What this task involves: Within the records below, reproduce without change the lines from the line that has "Walk a little" through the line that has "some stalls will", and only those.

Excerpted records START

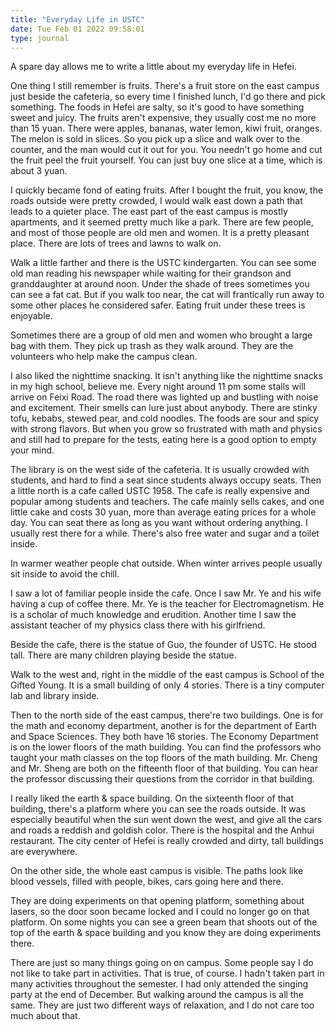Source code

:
 ```yaml
---
title: "Everyday Life in USTC"
date: Tue Feb 01 2022 09:58:01
type: journal
---
```

A spare day allows me to write a little about my everyday life in Hefei.

One thing I still remember is fruits. There\'s a fruit store on the east
campus just beside the cafeteria, so every time I finished lunch, I\'d
go there and pick something. The foods in Hefei are salty, so it\'s good
to have something sweet and juicy. The fruits aren\'t expensive, they
usually cost me no more than 15 yuan. There were apples, bananas, water
lemon, kiwi fruit, oranges. The melon is sold in slices. So you pick up
a slice and walk over to the counter, and the man would cut it out for
you. You needn\'t go home and cut the fruit peel the fruit yourself. You
can just buy one slice at a time, which is about 3 yuan.

I quickly became fond of eating fruits. After I bought the fruit, you
know, the roads outside were pretty crowded, I would walk east down a
path that leads to a quieter place. The east part of the east campus is
mostly apartments, and it seemed pretty much like a park. There are few
people, and most of those people are old men and women. It is a pretty
pleasant place. There are lots of trees and lawns to walk on.

Walk a little farther and there is the USTC kindergarten. You can see
some old man reading his newspaper while waiting for their grandson and
granddaughter at around noon. Under the shade of trees sometimes you can
see a fat cat. But if you walk too near, the cat will frantically run
away to some other places he considered safer. Eating fruit under these
trees is enjoyable.

Sometimes there are a group of old men and women who brought a large bag
with them. They pick up trash as they walk around. They are the
volunteers who help make the campus clean.

I also liked the nighttime snacking. It isn\'t anything like the
nighttime snacks in my high school, believe me. Every night around 11 pm
some stalls will arrive on Feixi Road. The road there was lighted up and
bustling with noise and excitement. Their smells can lure just about
anybody. There are stinky tofu, kebabs, stewed pear, and cold noodles.
The foods are sour and spicy with strong flavors. But when you grow so
frustrated with math and physics and still had to prepare for the tests,
eating here is a good option to empty your mind.

The library is on the west side of the cafeteria. It is usually crowded
with students, and hard to find a seat since students always occupy
seats. Then a little north is a cafe called USTC 1958. The cafe is
really expensive and popular among students and teachers. The cafe
mainly sells cakes, and one little cake and costs 30 yuan, more than
average eating prices for a whole day. You can seat there as long as you
want without ordering anything. I usually rest there for a while.
There\'s also free water and sugar and a toilet inside.

In warmer weather people chat outside. When winter arrives people
usually sit inside to avoid the chill.

I saw a lot of familiar people inside the cafe. Once I saw Mr. Ye and
his wife having a cup of coffee there. Mr. Ye is the teacher for
Electromagnetism. He is a scholar of much knowledge and erudition.
Another time I saw the assistant teacher of my physics class there with
his girlfriend.

Beside the cafe, there is the statue of Guo, the founder of USTC. He
stood tall. There are many children playing beside the statue.

Walk to the west and, right in the middle of the east campus is School
of the Gifted Young. It is a small building of only 4 stories. There is
a tiny computer lab and library inside.

Then to the north side of the east campus, there\'re two buildings. One
is for the math and economy department, another is for the department of
Earth and Space Sciences. They both have 16 stories. The Economy
Department is on the lower floors of the math building. You can find the
professors who taught your math classes on the top floors of the math
building. Mr. Cheng and Mr. Sheng are both on the fifteenth floor of
that building. You can hear the professor discussing their questions
from the corridor in that building.

I really liked the earth & space building. On the sixteenth floor of
that building, there\'s a platform where you can see the roads outside.
It was especially beautiful when the sun went down the west, and give
all the cars and roads a reddish and goldish color. There is the
hospital and the Anhui restaurant. The city center of Hefei is really
crowded and dirty, tall buildings are everywhere.

On the other side, the whole east campus is visible. The paths look like
blood vessels, filled with people, bikes, cars going here and there.

They are doing experiments on that opening platform, something about
lasers, so the door soon became locked and I could no longer go on that
platform. On some nights you can see a green beam that shoots out of the
top of the earth & space building and you know they are doing
experiments there.

There are just so many things going on on campus. Some people say I do
not like to take part in activities. That is true, of course. I hadn\'t
taken part in many activities throughout the semester. I had only
attended the singing party at the end of December. But walking around
the campus is all the same. They are just two different ways of
relaxation, and I do not care too much about that.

Excerpted records END

Response box:
Walk a little farther and there is the USTC kindergarten. You can see
some old man reading his newspaper while waiting for their grandson and
granddaughter at around noon. Under the shade of trees sometimes you can
see a fat cat. But if you walk too near, the cat will frantically run
away to some other places he considered safer. Eating fruit under these
trees is enjoyable.

Sometimes there are a group of old men and women who brought a large bag
with them. They pick up trash as they walk around. They are the
volunteers who help make the campus clean.

I also liked the nighttime snacking. It isn\'t anything like the
nighttime snacks in my high school, believe me. Every night around 11 pm
some stalls will arrive on Feixi Road. The road there was lighted up and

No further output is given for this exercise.